I went on the Medifast in 2000. Within 8 months I had dropped 88 pounds. I lost several sizes; there were whole shops I could no longer patronize because I was so much smaller. I went through several wardrobes, and looked better than I had in years. My group leader (you should NEVER go on this diet without medical supervision and group meetings for support!) told me I was his poster child.
However, after eight months of below-900 calorie dieting, my hair was falling out and my teeth were getting loose. With the help of a physician specializing in weight loss, the group leader trained in psychology, a registered dietician and a personal trainer, I worked out a program to transition back to normal eating. I aimed for 1200 calories a day (I am a small person) and a cardio workout 5 times a week. My goals were approved by my doctors and the others. I stuck to the program as faithfully as I had during the fasting part.
Every single ounce came back. Every. Single. Ounce.
Worse, I wound up being one of the 2% of participants that they warn you at the outset about: I lost my gall bladder, and have developed diabetes and metabolic syndrome. I have been struggling ever since with acid reflux so bad it has put me in the hospital. This, in spite of the fact that I adhered to the diet and worked out religiously. When my weight began to come back, I turned to my doctors/support again. They had no answers for me.

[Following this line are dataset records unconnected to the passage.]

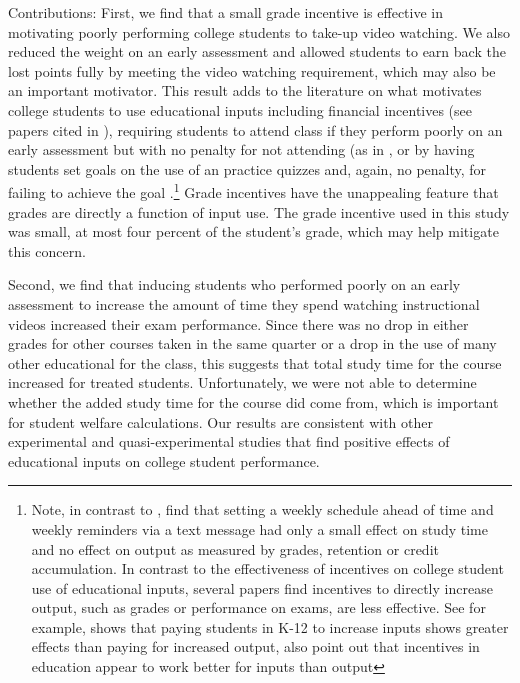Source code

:\documentclass[12pt]{article}
\begin{document}
Contributions: First, we find that a small grade incentive is effective in motivating poorly performing college students to take-up video watching. We also reduced the weight on an early assessment and allowed students to earn back the lost points fully by meeting the video watching requirement, which may also be an important motivator. This result adds to the literature on what motivates college students to use educational inputs including financial incentives (see papers cited in \textcite{gmr2011}), requiring students to attend class if they perform poorly on an early assessment but with no penalty for not attending (as in \textcite{dgm2010}, or by having students set goals on the use of an practice quizzes and, again, no penalty, for failing to achieve the goal \parencite{cgpr2020}.\footnote{Note, in contrast to \textcite{cgpr2020}, \textcite{oppp2019} find that setting a weekly schedule ahead of time and weekly reminders via a text message had only a small effect on study time and no effect on output as measured by grades, retention or credit accumulation. In contrast to the effectiveness of incentives on college student use of educational inputs, several papers find incentives to directly increase output, such as grades or performance on exams, are less effective. See for example, \textcite{fryer2011} shows that paying students in K-12 to increase inputs shows greater effects than paying for increased output, \textcite{gmr2011} also point out that incentives in education appear to work better for inputs than output} Grade incentives have the unappealing feature that grades are directly a function of input use. The grade incentive used in this study was small, at most four percent of the student's grade, which may help mitigate this concern.

Second, we find that inducing students who performed poorly on an early assessment to increase the amount of time they spend watching instructional videos increased their exam performance. Since there was no drop in either grades for other courses taken in the same quarter or a drop in the use of many other educational for the class, this suggests that total study time for the course increased for treated students. Unfortunately, we were not able to determine whether the added study time for the course did come from, which is important for student welfare calculations. Our results are consistent with other experimental and quasi-experimental studies that find positive effects of educational inputs on college student performance. %
\end{document}

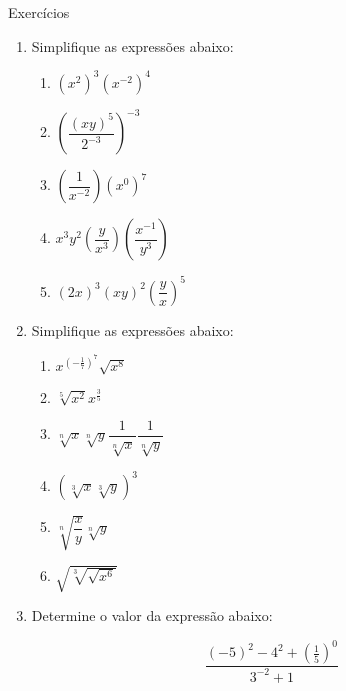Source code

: \documentclass[14pt, aspectratio=169]{beamer}
\newcommand{\skipframe}{\vspace{10.0cm}}
\newcommand{\parenthesis}[1]{\left( #1 \right)}
\begin{document}
\begin{frame}[allowframebreaks]{Exercícios}
    \begin{enumerate}
        \item Simplifique as expressões abaixo:

        \begin{multicols}{2}
            \begin{enumerate}[a]
                \item $\parenthesis{x^2}^3 \parenthesis{x^{-2}}^4$
                \item $\parenthesis{\dfrac{\parenthesis{xy}^5}{2^{-3}}}^{-3}$
                \item $\parenthesis{\dfrac{1}{x^{-2}}} \parenthesis{x^0}^7$
                \item $x^3 y^2 \parenthesis{\dfrac{y}{x^3}} \parenthesis{\dfrac{x^{-1}}{y^3}}$
                \item $\parenthesis{2x}^3 \parenthesis{xy}^2 \parenthesis{\dfrac{y}{x}}^5$
            \end{enumerate}
        \end{multicols}

        \skipframe

        \item Simplifique as expressões abaixo:

        \begin{multicols}{2}
            \begin{enumerate}[a]
                \item $x^{\parenthesis{- \frac{1}{7}}^7} \sqrt{x^8}$
                \item $\sqrt[5]{x^2} x^{\frac{3}{5}}$
                \item $\sqrt[n]{x} \sqrt[n]{y} \dfrac{1}{\sqrt[n]{x}} \dfrac{1}{\sqrt[n]{y}}$
                \item $\parenthesis{\sqrt[3]{x} \sqrt[3]{y}}^3$
                \item $\sqrt[n]{\dfrac{x}{y}} \sqrt[n]{y}$
                \item $\sqrt{\sqrt[3]{\sqrt{x^6}}}$
            \end{enumerate}
        \end{multicols}

        \skipframe

        \item Determine o valor da expressão abaixo:

        \begin{equation*}
             \dfrac{(-5)^2 - 4^2 + \parenthesis{\frac{1}{5}}^0}{3^{-2} + 1}
        \end{equation*}


\end{enumerate}
\end{frame}
\end{document}

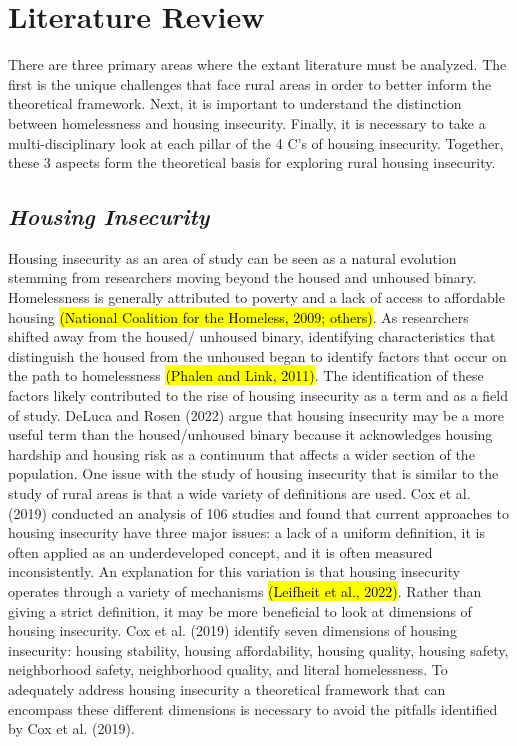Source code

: \chapter{Literature Review}	%
There are three primary areas where the extant literature must be analyzed. The first is the unique challenges that face rural areas in order to better inform the theoretical framework. Next, it is important to understand the distinction between homelessness and housing insecurity. Finally, it is necessary to take a multi-disciplinary look at each pillar of the 4 C's of housing insecurity. Together, these 3 aspects form the theoretical basis for exploring rural housing insecurity.

\section{\textit{Housing Insecurity}}

Housing insecurity as an area of study can be seen as a natural evolution stemming from researchers moving beyond the housed and unhoused binary.  Homelessness is generally attributed to poverty and a lack of access to affordable housing \hl{(National Coalition for the Homeless, 2009; others)}.  As researchers shifted away from the housed/ unhoused binary, identifying characteristics that distinguish the housed from the unhoused began to identify factors that occur on the path to homelessness \hl{(Phalen and Link, 2011)}.  The identification of these factors likely contributed to the rise of housing insecurity as a term and as a field of study.  DeLuca and Rosen (2022) argue that housing insecurity may be a more useful term than the housed/unhoused binary because it acknowledges housing hardship and housing risk as a continuum that affects a wider section of the population.  One issue with the study of housing insecurity that is similar to the study of rural areas is that a wide variety of definitions are used. Cox et al. (2019) conducted an analysis of 106 studies and found that current approaches to housing insecurity have three major issues: a lack of a uniform definition, it is often applied as an underdeveloped concept, and it is often measured inconsistently. An explanation for this variation is that housing insecurity operates through a variety of mechanisms \hl{(Leifheit et al., 2022)}.  Rather than giving a strict definition, it may be more beneficial to look at dimensions of housing insecurity. Cox et al. (2019) identify seven dimensions of housing insecurity: housing stability, housing affordability, housing quality, housing safety, neighborhood safety, neighborhood quality, and literal homelessness. To adequately address housing insecurity a theoretical framework that can encompass these different dimensions is necessary to avoid the pitfalls identified by Cox et al. (2019). 

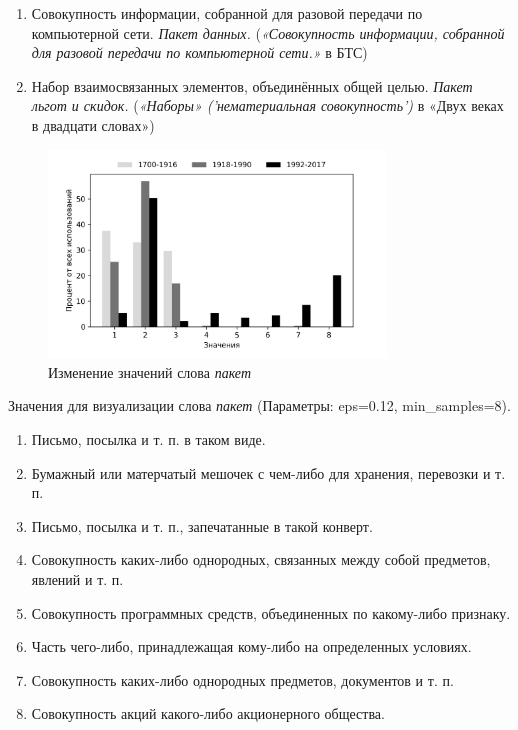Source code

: \documentclass[LI,VKR]{HSEUniversity}
\begin{document}
\begin{enumerate}
    \item Совокупность информации, собранной для разовой передачи по компьютерной сети. \textit{Пакет данных.}
(\textit{«Совокупность информации, собранной для разовой передачи по компьютерной сети.»} в БТС)

    \item Набор взаимосвязанных элементов, объединённых общей целью. \textit{Пакет льгот и скидок.}
(\textit{«Наборы» ('нематериальная совокупность')} в «Двух веках в двадцати словах»)
\end{enumerate}

\begin{figure}[H]
	\centering
	\includegraphics[width=0.8\textwidth]{img/visualizations/paket_minimal}
	\caption{Изменение значений слова \textit{пакет}}
	\label{fig:Пакет}
\end{figure}

Значения для визуализации слова \textit{пакет} (Параметры: eps=0.12, min\_samples=8).

\begin{enumerate}
    \item Письмо, посылка и т. п. в таком виде.
    \item Бумажный или матерчатый мешочек с чем-либо для хранения, перевозки и т. п.
    \item Письмо, посылка и т. п., запечатанные в такой конверт.
    \item Совокупность каких-либо однородных, связанных между собой предметов, явлений и т. п.
    \item Совокупность программных средств, объединенных по какому-либо признаку.
    \item Часть чего-либо, принадлежащая кому-либо на определенных условиях.
    \item Совокупность каких-либо однородных предметов, документов и т. п.
    \item Совокупность акций какого-либо акционерного общества.
\end{enumerate}
\end{document}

Did the diet work? Of course it did. Restricting your caloric intake to 900 calories a day will inevitably lead to weight loss. There are no fat starvation victims. However, the real problem is that starvation diets put your body into starvation mode, and triggers it to hang onto EVERY FREAKIN' CALORIE you ingest thereafter. The trouble is that science really does not know much about metabolism, does not understand the mechanics of PERMANENT weight loss, and has virtually no real scientific data about the different ways men and women lose weight. But unlike every other area of medical research, weight loss is the only area where failure is blamed on the patient, not the method or the lack of data. (When was the last time you heard of a failed cure for cancer being blamed on the patient?). Since medical science does not bother to actually play by the rules of science when it comes to weight loss (so much more lucrative to serve up expensive fantasy diets), it's no surprise that there has been little or no progress on this front for a century.
So, bottom line: I do not recommend a starvation diet. It will certainly work (and forget a month--you will need to commit to many months of starvation)--as long as you are on it. What happens after you go off the diet, is anyone's guess.